┌─ Data provided

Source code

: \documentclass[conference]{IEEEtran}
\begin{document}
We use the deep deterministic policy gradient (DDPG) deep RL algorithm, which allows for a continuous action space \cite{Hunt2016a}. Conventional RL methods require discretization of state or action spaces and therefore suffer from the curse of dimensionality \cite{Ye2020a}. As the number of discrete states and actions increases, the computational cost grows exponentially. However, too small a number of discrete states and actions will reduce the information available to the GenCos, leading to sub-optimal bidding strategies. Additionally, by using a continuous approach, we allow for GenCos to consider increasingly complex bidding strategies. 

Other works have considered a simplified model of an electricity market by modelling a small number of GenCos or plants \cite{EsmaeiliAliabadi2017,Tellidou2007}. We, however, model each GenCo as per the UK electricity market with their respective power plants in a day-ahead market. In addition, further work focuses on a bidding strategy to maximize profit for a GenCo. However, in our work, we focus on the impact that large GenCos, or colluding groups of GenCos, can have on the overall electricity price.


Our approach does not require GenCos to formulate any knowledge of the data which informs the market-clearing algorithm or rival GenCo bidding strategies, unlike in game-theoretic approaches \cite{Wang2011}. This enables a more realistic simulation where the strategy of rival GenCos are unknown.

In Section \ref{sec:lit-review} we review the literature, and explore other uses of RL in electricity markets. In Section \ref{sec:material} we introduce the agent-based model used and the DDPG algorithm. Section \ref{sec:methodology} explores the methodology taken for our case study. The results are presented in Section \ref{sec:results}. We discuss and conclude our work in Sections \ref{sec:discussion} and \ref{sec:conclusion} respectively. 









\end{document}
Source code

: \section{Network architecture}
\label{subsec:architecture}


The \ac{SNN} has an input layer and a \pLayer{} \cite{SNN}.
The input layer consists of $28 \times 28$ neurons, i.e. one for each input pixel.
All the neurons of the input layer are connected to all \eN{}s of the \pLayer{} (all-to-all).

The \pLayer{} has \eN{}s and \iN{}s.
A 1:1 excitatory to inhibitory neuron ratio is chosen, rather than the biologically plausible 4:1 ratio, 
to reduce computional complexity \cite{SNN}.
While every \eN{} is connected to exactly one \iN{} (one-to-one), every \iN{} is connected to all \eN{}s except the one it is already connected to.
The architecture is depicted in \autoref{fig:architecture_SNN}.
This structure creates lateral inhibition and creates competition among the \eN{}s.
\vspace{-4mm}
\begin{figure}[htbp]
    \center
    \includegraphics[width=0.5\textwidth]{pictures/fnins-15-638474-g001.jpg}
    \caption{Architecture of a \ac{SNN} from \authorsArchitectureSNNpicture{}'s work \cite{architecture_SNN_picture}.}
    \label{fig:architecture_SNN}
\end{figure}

└─

Exercise directions ::
Using the listing above, list every line in which the string "neurons" occurs.

Solution for this problem ::
The input layer consists of $28 \times 28$ neurons, i.e. one for each input pixel.
All the neurons of the input layer are connected to all \eN{}s of the \pLayer{} (all-to-all).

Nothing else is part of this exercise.